简介
我们知道python 层作为Client 主要作用是构建GraphDef 交给 Master 处理,但很明显,我们写的 训练代码 跟GraphDef 构建工作并没有一一对应,也没有直接操作OP,这里仍然有很多的抽象工作,包括Model/Layer/feature_column/optimizer 等工作,从上到下依次是
- 构建模型,模型训练
- feature_column/layer 拼接为模型
- tensor 转换(也就是op调用)构成layer / feature_column
- op 调用 实质是 构建GraphDef。PS: 就好比 client rpc 的方法调用 实质是 socket.write
源码结构
tensorflow
c
cc // c++ 前端接口
java // java 前端接口
python // python 前端接口
layers // layer组件
feature_column // 特征列组件
training // 包括optimizer/saver 等组件
keras
estimator
client
ops // op算子
user_ops // 用户自定义算子
stream_executor // 运行时环境,对cuda和opencl进行统一封装,屏蔽他们的区别
compiler // 运行时优化,分析计算图,对op 进行融合,提升运行效率,XLA技术
contrib // 三方库,成熟后会移到core python中
core // tf的核心,基本都是c++,包括运行时、图操作、op定义、kernel实现等结合tf 原生api(自己计算 output/loss/optimizer) 实际例子来看下
# 返回 _NumericColumn
price = numeric_column('price')
keywords_embedded = embedding_column(categorical_column_with_hash_bucket("keywords", 10K), dimensions=16)
columns = [price, keywords_embedded, ...]
features = tf.parse_example(..., features=make_parse_example_spec(columns))
dense_tensor = input_layer(features, columns)
for units in [128, 64, 32]:
dense_tensor = tf.layers.dense(dense_tensor, units, tf.nn.relu)
prediction = tf.layers.dense(dense_tensor, 1) # 也是output
feature_column
在r1.4 分支,所有关于feature_column 的代码都在这一个python 文件 tensorflow/tensorflow/python/feature_column/feature_column.py 里。
对外使用的函数
分为两类:根据feature key(str) 构建FeatureColumn;根据输入特征数据 features 和FeatureColumn 构建layer
#
# Returns a dense `Tensor` as input layer based on given `feature_columns`
def input_layer(features,feature_columns,...):
# features: A mapping from key to tensors. `_FeatureColumn`s look up via these
# keys. For example `numeric_column('price')` will look at 'price' key in
# this dict. Values can be a `SparseTensor` or a `Tensor` depends on
# corresponding `_FeatureColumn`.
...
builder = _LazyBuilder(features)
output_tensors = []
for column in sorted(feature_columns, key=lambda x: x.name):
tensor = column._get_dense_tensor(builder,...)

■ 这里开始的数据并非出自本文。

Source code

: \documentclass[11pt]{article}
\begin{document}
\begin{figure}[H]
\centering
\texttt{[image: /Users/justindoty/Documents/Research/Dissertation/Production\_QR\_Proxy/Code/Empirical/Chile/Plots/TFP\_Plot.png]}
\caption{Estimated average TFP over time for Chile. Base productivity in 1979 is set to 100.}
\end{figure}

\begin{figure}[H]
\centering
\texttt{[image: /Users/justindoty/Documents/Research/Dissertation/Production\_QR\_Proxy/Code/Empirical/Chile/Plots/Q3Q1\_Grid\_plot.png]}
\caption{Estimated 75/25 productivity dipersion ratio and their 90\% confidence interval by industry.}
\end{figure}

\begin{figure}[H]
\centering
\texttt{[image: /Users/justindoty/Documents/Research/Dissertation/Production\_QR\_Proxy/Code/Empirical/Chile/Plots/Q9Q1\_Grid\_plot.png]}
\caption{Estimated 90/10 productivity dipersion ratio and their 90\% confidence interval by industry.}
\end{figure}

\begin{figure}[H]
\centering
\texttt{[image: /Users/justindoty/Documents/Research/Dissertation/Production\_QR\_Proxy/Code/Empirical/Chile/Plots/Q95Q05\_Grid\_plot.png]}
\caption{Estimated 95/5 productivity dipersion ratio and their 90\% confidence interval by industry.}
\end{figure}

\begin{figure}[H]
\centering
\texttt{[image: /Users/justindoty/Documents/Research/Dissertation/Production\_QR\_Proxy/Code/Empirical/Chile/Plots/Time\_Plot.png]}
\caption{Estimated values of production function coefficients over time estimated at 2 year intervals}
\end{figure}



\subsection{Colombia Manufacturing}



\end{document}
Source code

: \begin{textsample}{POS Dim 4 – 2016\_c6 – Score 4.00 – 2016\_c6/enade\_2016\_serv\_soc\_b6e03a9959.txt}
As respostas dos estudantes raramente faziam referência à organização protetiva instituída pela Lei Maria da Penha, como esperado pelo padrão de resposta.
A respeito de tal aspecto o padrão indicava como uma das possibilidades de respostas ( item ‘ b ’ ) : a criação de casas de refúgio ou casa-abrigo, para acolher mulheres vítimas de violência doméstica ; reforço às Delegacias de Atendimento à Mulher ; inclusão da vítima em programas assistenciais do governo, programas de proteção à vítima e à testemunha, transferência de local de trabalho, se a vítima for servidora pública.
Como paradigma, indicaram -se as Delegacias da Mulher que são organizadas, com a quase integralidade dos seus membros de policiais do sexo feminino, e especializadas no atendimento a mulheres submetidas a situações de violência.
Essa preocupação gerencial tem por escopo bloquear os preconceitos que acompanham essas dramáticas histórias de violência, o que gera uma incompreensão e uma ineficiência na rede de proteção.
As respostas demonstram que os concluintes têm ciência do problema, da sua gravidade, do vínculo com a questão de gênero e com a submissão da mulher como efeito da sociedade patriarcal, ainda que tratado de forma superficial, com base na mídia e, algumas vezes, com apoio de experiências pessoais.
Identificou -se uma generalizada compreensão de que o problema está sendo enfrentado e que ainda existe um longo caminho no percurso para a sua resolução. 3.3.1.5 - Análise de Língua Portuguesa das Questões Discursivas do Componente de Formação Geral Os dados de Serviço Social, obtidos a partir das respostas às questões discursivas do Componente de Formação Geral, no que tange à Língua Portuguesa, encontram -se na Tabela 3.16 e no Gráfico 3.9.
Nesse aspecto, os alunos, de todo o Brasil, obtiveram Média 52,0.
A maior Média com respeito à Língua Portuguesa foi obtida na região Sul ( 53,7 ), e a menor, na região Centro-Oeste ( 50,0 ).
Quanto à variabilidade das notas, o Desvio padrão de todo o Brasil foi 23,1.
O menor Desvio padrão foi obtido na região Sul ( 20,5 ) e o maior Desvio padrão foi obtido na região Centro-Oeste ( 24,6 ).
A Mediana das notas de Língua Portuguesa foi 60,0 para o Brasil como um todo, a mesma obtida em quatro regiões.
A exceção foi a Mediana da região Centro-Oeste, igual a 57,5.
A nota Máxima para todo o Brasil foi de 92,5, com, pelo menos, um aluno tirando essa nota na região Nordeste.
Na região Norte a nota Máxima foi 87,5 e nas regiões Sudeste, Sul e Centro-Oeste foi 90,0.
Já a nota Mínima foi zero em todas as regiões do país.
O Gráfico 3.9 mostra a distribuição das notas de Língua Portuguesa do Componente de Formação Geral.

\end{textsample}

tensor = array_ops.reshape(tensor, shape=(batch_size, num_elements))
output_tensors.append(tensor)
return array_ops.concat(output_tensors, 1)

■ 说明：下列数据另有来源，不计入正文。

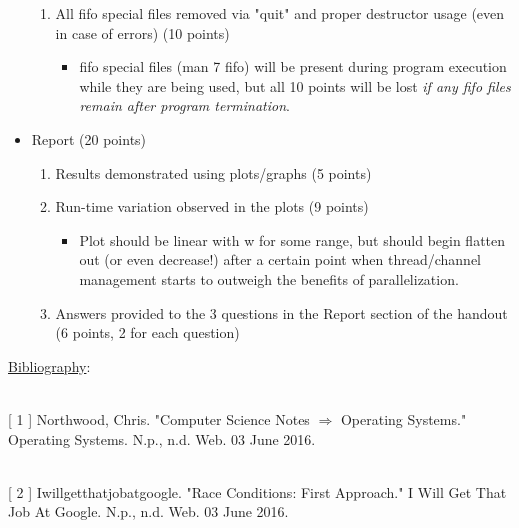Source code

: \documentclass[12pt]{extarticle}
\begin{document}
\begin{itemize}
\begin{enumerate}
			\item All fifo special files removed via "quit" and proper destructor usage (even in case of errors) (10 points)
				\begin{itemize}
				\setlength\itemsep{-0.1em}
					\item fifo special files (man 7 fifo) will be present during program execution while they are being used, but all 10 points will be lost \emph{if any fifo files remain after program termination}.
				\end{itemize}
		\end{enumerate}
	\item Report (20 points)
		\begin{enumerate}
        		\setlength\itemsep{-0.1em}
			\item Results demonstrated using plots/graphs (5 points)
			\item Run-time variation observed in the plots (9 points)
				\begin{itemize}
        				\setlength\itemsep{-0.1em}
					\item Plot should be linear with w for some range, but should begin flatten out (or even decrease!) after a certain point when thread/channel management starts to outweigh the benefits of parallelization.
				\end{itemize}
			\item Answers provided to the 3 questions in the Report section of the handout (6 points, 2 for each question)
		\end{enumerate}
\end{itemize}

\newpage
\noindent
{\large \underline{Bibliography}:}

\ \\
{[} 1 {]} \hspace{1.2mm} Northwood, Chris. "Computer Science Notes $\Rightarrow$ Operating Systems." Operating
\hspace*{1.15cm} Systems. N.p., n.d. Web. 03 June 2016.

\ \\
{[} 2 {]} \hspace{1.7mm} Iwillgetthatjobatgoogle. "Race Conditions: First Approach." I Will Get That Job
\hspace*{1.05cm} At Google. N.p., n.d. Web. 03 June 2016.
\end{document}
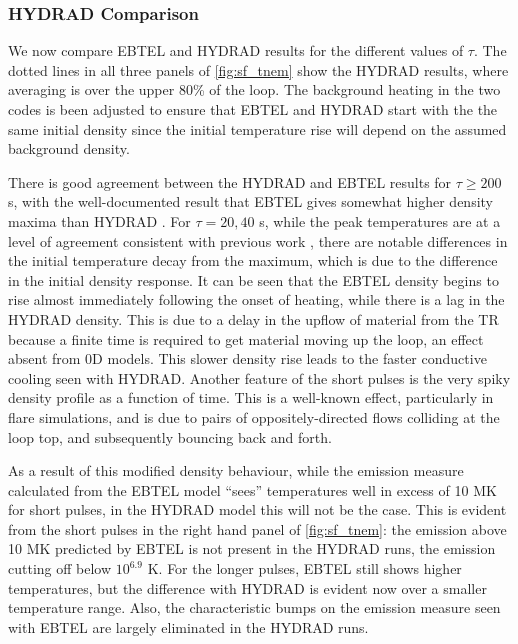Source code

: \documentclass[apj]{emulateapj}
\begin{document}
	\subsubsection{HYDRAD Comparison}
	\label{subsubsec:hydrad_compare}
	\par We now compare EBTEL and HYDRAD results for the different values of $\tau$. The dotted lines in all three panels of \autoref{fig:sf_tnem} show the HYDRAD results, where averaging is over the upper 80\% of the loop. The background heating in the two codes is been adjusted to ensure that EBTEL and HYDRAD start with the the same initial density since the initial temperature rise will depend on the assumed background density.
	\par There is good agreement between the HYDRAD and EBTEL results for $\tau\ge200$ s, with the well-documented result that EBTEL gives somewhat higher density maxima than HYDRAD \citep[see][]{cargill_enthalpy-based_2012}. For $\tau=20,40$ s, while the peak temperatures are at a level of agreement consistent with previous work \citep{cargill_enthalpy-based_2012}, there are notable differences in the initial temperature decay from the maximum, which is due to the difference in the initial density response. It can be seen that the EBTEL density begins to rise almost immediately following the onset of heating, while there is a lag in the HYDRAD density. This is due to a delay in the upflow of material from the TR because a finite time is required to get material moving up the loop, an effect absent from 0D models. This slower density rise leads to the faster conductive cooling seen with HYDRAD. Another feature of the short pulses is the very spiky density profile as a function of time. This is a well-known effect, particularly in flare simulations, and is due to pairs of oppositely-directed flows colliding at the loop top, and subsequently bouncing back and forth.  
	
\par As a result of this modified density behaviour, while the emission measure calculated from the EBTEL model ``sees'' temperatures well in excess of 10 MK for short pulses, in the HYDRAD model this will not be the case. This is evident from the short pulses in the right hand panel of \autoref{fig:sf_tnem}: the emission above 10 MK predicted by EBTEL is not present in the HYDRAD runs, the emission cutting off below $10^{6.9}$ K. For the longer pulses, EBTEL still shows higher temperatures, but the difference with HYDRAD is evident now over a smaller temperature range. Also, the characteristic bumps on the emission measure seen with EBTEL are largely eliminated in the HYDRAD runs.
\end{document}
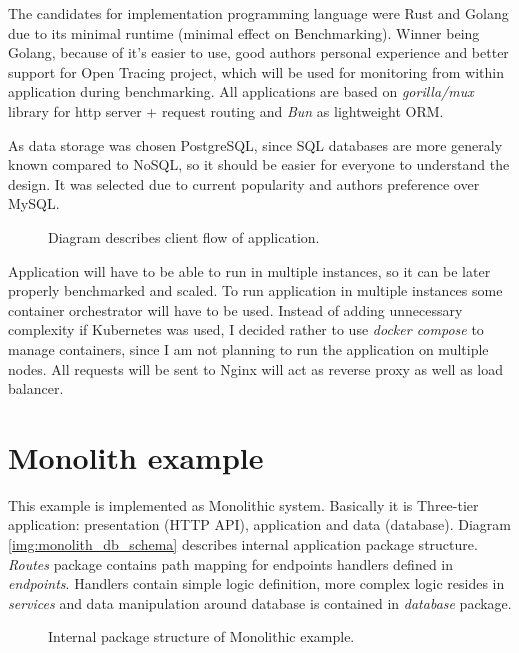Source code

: The candidates for implementation programming language were Rust and Golang due to its minimal runtime (minimal effect on Benchmarking). Winner being Golang, because of it's easier to use, good authors personal experience and better support for Open Tracing project, which will be used for monitoring from within application during benchmarking. All applications are based on \textit{gorilla/mux} \cite{MUX} library for http server + request routing and \textit{Bun} \cite{BUN} as lightweight ORM.

As data storage was chosen PostgreSQL, since SQL databases are more generaly known compared to NoSQL, so it should be easier for everyone to understand the design. It was selected due to current popularity and authors preference over MySQL.
\begin{figure}
    \centering
    
    \caption{Diagram describes client flow of application. \label{img:app_activity_flow}}
\end{figure}

Application will have to be able to run in multiple instances, so it can be later properly benchmarked and scaled. To run application in multiple instances some container orchestrator will have to be used. Instead of adding unnecessary complexity if Kubernetes was used, I decided rather to use \textit{docker compose} to manage containers, since I am not planning to run the application on multiple nodes. All requests will be sent to Nginx will act as reverse proxy as well as load balancer.


\section{Monolith example}
This example is implemented as Monolithic system. Basically it is Three-tier application: presentation (HTTP API), application and data (database). Diagram \ref{img:monolith_db_schema} describes internal application package structure. \textit{Routes} package contains path mapping for endpoints handlers defined in \textit{endpoints}. Handlers contain simple logic definition, more complex logic resides in \textit{services} and data manipulation around database is contained in \textit{database} package.

\begin{figure}
    \centering
    
    \caption{Internal package structure of Monolithic example. \label{img:monolith_package}}
\end{figure}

def linear_model(features,feature_columns,...)
def _transform_features(features, feature_columns,...)
def make_parse_example_spec(feature_columns)
# 构建FeatureColumn
def embedding_column(categorical_column, dimension,...):
...
return _EmbeddingColumn(categorical_column=categorical_column,...)
def numeric_column(key,...):
...
return _NumericColumn(key,shape=shape,...)
def bucketized_column(source_column, boundaries, ...)
def categorical_column_with_hash_bucket(key,...)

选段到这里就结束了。